Sterling support

If UK business leaders want a highly skilled workforce, they must lend a hand, says Santander's António Horta-Osório

July 15, 2010

First, I must declare that I am biased when it comes to universities: my support for them stems not only from my own academic experience, but also from more than a decade's engagement with those fine institutions in the course of my work at Santander.

Universities are crucial to the education of our young people, not only for their futures in the world of work and commerce, but also in opening their minds to the wider world that they will find themselves in once they graduate.

I know from my own good fortune in being able to study at a number of top universities across the globe that higher education not only helped my career path, but also allowed me to experience new cultures and make friendships and links that have stayed with me over the years.

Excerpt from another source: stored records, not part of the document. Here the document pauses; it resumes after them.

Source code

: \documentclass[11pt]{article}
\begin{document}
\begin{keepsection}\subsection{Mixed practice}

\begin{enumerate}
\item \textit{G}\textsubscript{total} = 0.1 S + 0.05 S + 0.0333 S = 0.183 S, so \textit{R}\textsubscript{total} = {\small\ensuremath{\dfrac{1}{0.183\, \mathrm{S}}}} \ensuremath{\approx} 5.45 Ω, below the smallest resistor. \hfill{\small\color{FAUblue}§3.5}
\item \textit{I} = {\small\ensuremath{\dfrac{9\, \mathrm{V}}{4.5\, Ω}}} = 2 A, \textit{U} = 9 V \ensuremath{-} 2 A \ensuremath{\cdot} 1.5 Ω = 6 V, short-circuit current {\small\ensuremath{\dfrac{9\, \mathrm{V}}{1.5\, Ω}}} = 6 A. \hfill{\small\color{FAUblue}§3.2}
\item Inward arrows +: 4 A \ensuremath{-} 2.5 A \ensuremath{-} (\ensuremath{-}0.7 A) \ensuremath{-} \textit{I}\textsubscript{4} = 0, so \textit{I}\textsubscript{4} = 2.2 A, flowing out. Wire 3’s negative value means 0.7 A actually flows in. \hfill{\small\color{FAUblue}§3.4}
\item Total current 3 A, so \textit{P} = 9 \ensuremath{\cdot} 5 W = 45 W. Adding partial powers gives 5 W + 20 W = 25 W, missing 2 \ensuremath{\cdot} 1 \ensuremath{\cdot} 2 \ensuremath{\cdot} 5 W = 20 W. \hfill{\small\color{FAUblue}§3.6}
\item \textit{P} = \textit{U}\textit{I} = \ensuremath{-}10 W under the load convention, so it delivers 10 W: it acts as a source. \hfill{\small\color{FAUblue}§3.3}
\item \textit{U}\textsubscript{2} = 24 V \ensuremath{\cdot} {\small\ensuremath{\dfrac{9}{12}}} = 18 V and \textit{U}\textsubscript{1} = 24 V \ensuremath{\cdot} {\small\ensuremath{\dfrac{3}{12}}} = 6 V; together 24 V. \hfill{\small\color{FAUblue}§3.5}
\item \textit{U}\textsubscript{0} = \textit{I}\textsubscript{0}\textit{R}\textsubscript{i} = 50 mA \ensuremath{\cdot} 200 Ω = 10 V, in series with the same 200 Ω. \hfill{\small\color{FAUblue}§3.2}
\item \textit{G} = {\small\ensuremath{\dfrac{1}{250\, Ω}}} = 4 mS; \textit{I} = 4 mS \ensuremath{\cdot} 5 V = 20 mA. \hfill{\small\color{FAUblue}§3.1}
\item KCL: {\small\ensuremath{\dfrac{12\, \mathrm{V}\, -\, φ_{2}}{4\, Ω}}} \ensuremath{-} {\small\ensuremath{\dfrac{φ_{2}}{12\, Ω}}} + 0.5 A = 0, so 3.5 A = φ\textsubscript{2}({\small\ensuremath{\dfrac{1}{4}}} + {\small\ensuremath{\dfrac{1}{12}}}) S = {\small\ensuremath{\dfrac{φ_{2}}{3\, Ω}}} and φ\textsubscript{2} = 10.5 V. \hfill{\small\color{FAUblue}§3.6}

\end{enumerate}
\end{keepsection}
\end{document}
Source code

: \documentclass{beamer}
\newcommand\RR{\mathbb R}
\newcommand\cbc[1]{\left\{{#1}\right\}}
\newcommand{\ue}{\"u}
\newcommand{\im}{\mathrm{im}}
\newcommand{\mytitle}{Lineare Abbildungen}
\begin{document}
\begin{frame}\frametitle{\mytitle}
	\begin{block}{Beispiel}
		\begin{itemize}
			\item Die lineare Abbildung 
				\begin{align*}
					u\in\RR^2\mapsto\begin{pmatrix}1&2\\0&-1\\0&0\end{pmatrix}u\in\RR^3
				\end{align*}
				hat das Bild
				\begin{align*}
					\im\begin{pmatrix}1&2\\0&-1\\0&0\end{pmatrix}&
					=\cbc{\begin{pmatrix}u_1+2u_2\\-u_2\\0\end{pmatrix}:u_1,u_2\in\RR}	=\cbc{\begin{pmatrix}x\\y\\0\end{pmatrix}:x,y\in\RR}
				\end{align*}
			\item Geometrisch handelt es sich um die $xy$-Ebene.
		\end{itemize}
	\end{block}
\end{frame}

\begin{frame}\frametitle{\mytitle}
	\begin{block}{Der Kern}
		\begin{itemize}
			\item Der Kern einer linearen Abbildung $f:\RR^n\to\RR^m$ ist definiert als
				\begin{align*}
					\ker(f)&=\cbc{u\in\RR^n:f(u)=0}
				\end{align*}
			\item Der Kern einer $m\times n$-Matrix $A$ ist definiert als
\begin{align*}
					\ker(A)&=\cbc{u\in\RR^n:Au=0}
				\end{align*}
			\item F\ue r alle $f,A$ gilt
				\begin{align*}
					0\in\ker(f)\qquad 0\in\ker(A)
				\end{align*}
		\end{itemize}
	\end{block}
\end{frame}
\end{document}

Higher education is also the cornerstone of a strong economy. It boosts the intellectual capital of the nation, generates knowledge, fosters innovation and drives technological advances. Ultimately, this is what keeps the country competitive and prosperous - and it is needed now more than ever.

Growth in the UK is still slow and is forecast to reach only 2.75 per cent by 2012. Meanwhile, the unemployment rate is now nearly 8 per cent, with some 2.5 million people out of work - the highest level for 13 years. The result is that those entering the labour market must stand out, and higher education is the best way of achieving it.

The UK's record deficit means that public funding is tight. Government departments will lose up to 25 per cent of their budgets and higher education will not escape this harsh reality. With this in mind, I believe it is time for the private sector to step up to the mark to play a role in helping with funding for new university places, courses and travel bursaries. If business leaders - and banks especially - want a highly skilled workforce, they should look to support the academy directly.

For the past 14 years, Santander has been doing just that via the Santander Universities network. Under the guidance of our chairman, Emilio Botin, the company has invested more than EUR600 million (£500 million) in higher education worldwide since 1996. Over the next six years, we are committed to providing a further EUR600 million for university projects and collaboration agreements.

This is not a short-term gimmick. The agreements we sign with participating universities are long-term partnerships. To further our commitment, we have just announced 300 new scholarships across the 39 British universities we support, bringing the number of UK university places funded by Santander to more than 1,200 in 2010.

The private sector has a crucial role to play in providing the skills and contacts needed to help UK universities gain access to new markets. Foreign students from Latin America and continental Europe represent a potential major source of income for a sector that has traditionally focused on the English-speaking markets of the US, India and China. To this end, we are continuing to build links between the 840 institutions in 14 countries across four continents that are involved in Santander Universities, where we support more than 14,000 scholarships and travel bursaries each year.

It is our conviction that excellence in education is the bedrock of a nation's growth, social progress and cultural development. As a business, we have a key role to play in terms of practical support, particularly given the recent economic turbulence. Personally, I know I wouldn't be here today if I had not been able to study in outstanding universities around the world.